Из зала, из-за дверей, со двора доносились вопрос за вопросом, и Пранас Стримас отвечал на них, как понимал и как умел.
— Когда поместье будем делить? — несколько раз спрашивали из зала.
— Чего ждать-то? Пока барин снова на шею сядет?
— Вот-вот! То-то и есть, что снова сядет…
— Не бойтесь, баре нам на шею больше не сядут, — успокаивал толпу Стримас. — Все у них отнимем. Правительство новое, не может сразу со всем управиться. А придет время — и за землю возьмется.
— Дай бог, дай бог! — вздохнула Белюнене и кончиком платка смахнула слезы.
— А как будет с налогами? — кричала беднота из Паграужяй.
— У меня корову увели — может, вернут?
— А Раугалис так и будет нас грабить?
— Ну, ну, заткнись! — огрызнулся старший сын кулака Раугалиса, стоявший у стены в нагло сдвинутой на затылок фуражке.
Сосед его со злостью кинул:
— Хоть бы фуражку снял, кулацкий сыночек!
— А кого в новый сейм выберем? — спросил кто-то.

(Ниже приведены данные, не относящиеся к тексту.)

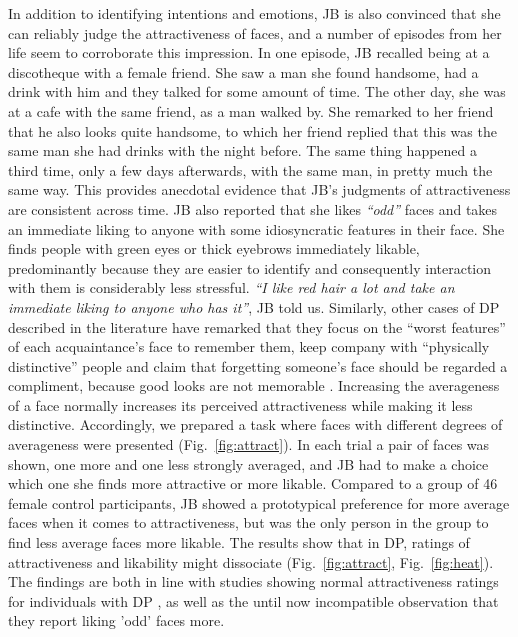 \documentclass[fleqn,10pt]{SelfArx} %
\begin{document}
In addition to identifying intentions and emotions, JB is also convinced that she can reliably judge the attractiveness of faces, and a number of episodes from her life seem to corroborate this impression.
In one episode, JB recalled being at a discotheque with a female friend. She saw a man she found handsome, had a drink with him and they talked for some amount of time. The other day, she was at a cafe with the same friend, as a man walked by. She remarked to her friend that he also looks quite handsome, to which her friend replied that this was the same man she had drinks with the night before. The same thing happened a third time, only a few days afterwards, with the same man, in pretty much the same way. This provides anecdotal evidence that JB's judgments of attractiveness are consistent across time.
JB also reported that she likes \textit{“odd”} faces and takes an immediate liking to anyone with some idiosyncratic features in their face. She finds people with green eyes or thick eyebrows immediately likable, predominantly because they are easier to identify and consequently interaction with them is considerably less stressful. \textit{“I like red hair a lot and take an immediate liking to anyone who has it”}, JB told us. Similarly, other cases of DP described in the literature have remarked that they focus on the “worst features” of each acquaintance's face to remember them, keep company with “physically distinctive” people and claim that forgetting someone's face should be regarded a compliment, because good looks are not memorable \citep{Fine_2012}.
Increasing the averageness of a face normally increases its perceived attractiveness \citep{Little_2011} while making it less distinctive. Accordingly, we prepared a task where faces with different degrees of averageness were presented (Fig.~\ref{fig:attract}). In each trial a pair of faces was shown, one more and one less strongly averaged, and JB had to make a choice which one she finds more attractive or more likable. Compared to a group of 46 female control participants, JB showed a prototypical preference for more average faces when it comes to attractiveness, but was the only person in the group to find less average faces more likable. The results show that in DP, ratings of attractiveness and likability might dissociate (Fig.~\ref{fig:attract}, Fig.~\ref{fig:heat}). The findings are both in line with studies showing normal attractiveness ratings for individuals with DP \citep{Carbon_2010}, as well as the until now incompatible observation that they report liking 'odd' faces more.
\end{document}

— Не рано ли обрадовались? Война, говорят, будет. Немец еще нападет! — выкрикнул от дверей Деренчюс.
— Вот уж нашелся! Хотел бы, наверное, немца, только не увидишь ты его как своих ушей, — ответила ему полногрудая женщина со здоровым, румяным лицом, в белом платке.
Собрание кончилось в сумерках, но люди еще долго не расходились по домам. Они собирались группами, курили, разговаривали. Впервые здесь не было Доленги; тот, увидев нежеланных гостей, наорал бы: «Чего глазеете! На работу, на работу! Нечего лодыря гонять!»
У изгороди сада, под липой, в темноте стоял сын Раугалиса, наверное со своими приятелями, и шепотом договаривался о чем-то с ними. Они запели: «Тебе не жаль литовских песен?» — и толпой двинулись в деревню.